Each of the entries below needs to be given again exactly.

____________________

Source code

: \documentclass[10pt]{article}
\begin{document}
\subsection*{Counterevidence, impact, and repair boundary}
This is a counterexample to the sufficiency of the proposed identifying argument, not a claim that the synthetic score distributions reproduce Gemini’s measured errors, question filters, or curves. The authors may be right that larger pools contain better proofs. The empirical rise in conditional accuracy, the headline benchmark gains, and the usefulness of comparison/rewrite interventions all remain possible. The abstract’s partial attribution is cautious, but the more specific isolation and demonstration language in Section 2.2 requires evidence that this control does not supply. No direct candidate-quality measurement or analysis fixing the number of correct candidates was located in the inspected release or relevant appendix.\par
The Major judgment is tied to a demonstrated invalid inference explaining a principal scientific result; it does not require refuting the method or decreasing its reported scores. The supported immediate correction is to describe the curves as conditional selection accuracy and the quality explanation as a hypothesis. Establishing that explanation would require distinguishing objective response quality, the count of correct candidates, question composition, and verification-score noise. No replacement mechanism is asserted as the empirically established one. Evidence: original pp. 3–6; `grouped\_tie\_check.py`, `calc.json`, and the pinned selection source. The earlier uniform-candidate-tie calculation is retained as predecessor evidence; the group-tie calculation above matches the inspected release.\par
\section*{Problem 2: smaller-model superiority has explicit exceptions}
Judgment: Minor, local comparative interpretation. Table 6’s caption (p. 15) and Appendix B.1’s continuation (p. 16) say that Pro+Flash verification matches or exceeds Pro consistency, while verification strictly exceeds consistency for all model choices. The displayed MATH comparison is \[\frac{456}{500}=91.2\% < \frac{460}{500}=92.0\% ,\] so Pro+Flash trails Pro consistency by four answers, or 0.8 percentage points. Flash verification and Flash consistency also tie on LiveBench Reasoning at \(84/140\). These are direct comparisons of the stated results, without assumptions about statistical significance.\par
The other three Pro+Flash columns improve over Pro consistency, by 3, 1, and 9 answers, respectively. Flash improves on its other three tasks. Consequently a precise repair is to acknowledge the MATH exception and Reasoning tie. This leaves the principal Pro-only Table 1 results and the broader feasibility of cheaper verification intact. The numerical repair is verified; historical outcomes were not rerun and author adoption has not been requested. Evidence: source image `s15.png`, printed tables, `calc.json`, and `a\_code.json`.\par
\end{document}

____________________

## [ANSWER TO THIS PROBLEM]
Source code

: \documentclass[10pt]{article}
\begin{document}
\subsection*{Counterevidence, impact, and repair boundary}
This is a counterexample to the sufficiency of the proposed identifying argument, not a claim that the synthetic score distributions reproduce Gemini’s measured errors, question filters, or curves. The authors may be right that larger pools contain better proofs. The empirical rise in conditional accuracy, the headline benchmark gains, and the usefulness of comparison/rewrite interventions all remain possible. The abstract’s partial attribution is cautious, but the more specific isolation and demonstration language in Section 2.2 requires evidence that this control does not supply. No direct candidate-quality measurement or analysis fixing the number of correct candidates was located in the inspected release or relevant appendix.\par
The Major judgment is tied to a demonstrated invalid inference explaining a principal scientific result; it does not require refuting the method or decreasing its reported scores. The supported immediate correction is to describe the curves as conditional selection accuracy and the quality explanation as a hypothesis. Establishing that explanation would require distinguishing objective response quality, the count of correct candidates, question composition, and verification-score noise. No replacement mechanism is asserted as the empirically established one. Evidence: original pp. 3–6; `grouped\_tie\_check.py`, `calc.json`, and the pinned selection source. The earlier uniform-candidate-tie calculation is retained as predecessor evidence; the group-tie calculation above matches the inspected release.\par
\section*{Problem 2: smaller-model superiority has explicit exceptions}
Judgment: Minor, local comparative interpretation. Table 6’s caption (p. 15) and Appendix B.1’s continuation (p. 16) say that Pro+Flash verification matches or exceeds Pro consistency, while verification strictly exceeds consistency for all model choices. The displayed MATH comparison is \[\frac{456}{500}=91.2\% < \frac{460}{500}=92.0\% ,\] so Pro+Flash trails Pro consistency by four answers, or 0.8 percentage points. Flash verification and Flash consistency also tie on LiveBench Reasoning at \(84/140\). These are direct comparisons of the stated results, without assumptions about statistical significance.\par
The other three Pro+Flash columns improve over Pro consistency, by 3, 1, and 9 answers, respectively. Flash improves on its other three tasks. Consequently a precise repair is to acknowledge the MATH exception and Reasoning tie. This leaves the principal Pro-only Table 1 results and the broader feasibility of cheaper verification intact. The numerical repair is verified; historical outcomes were not rerun and author adoption has not been requested. Evidence: source image `s15.png`, printed tables, `calc.json`, and `a\_code.json`.\par
\end{document}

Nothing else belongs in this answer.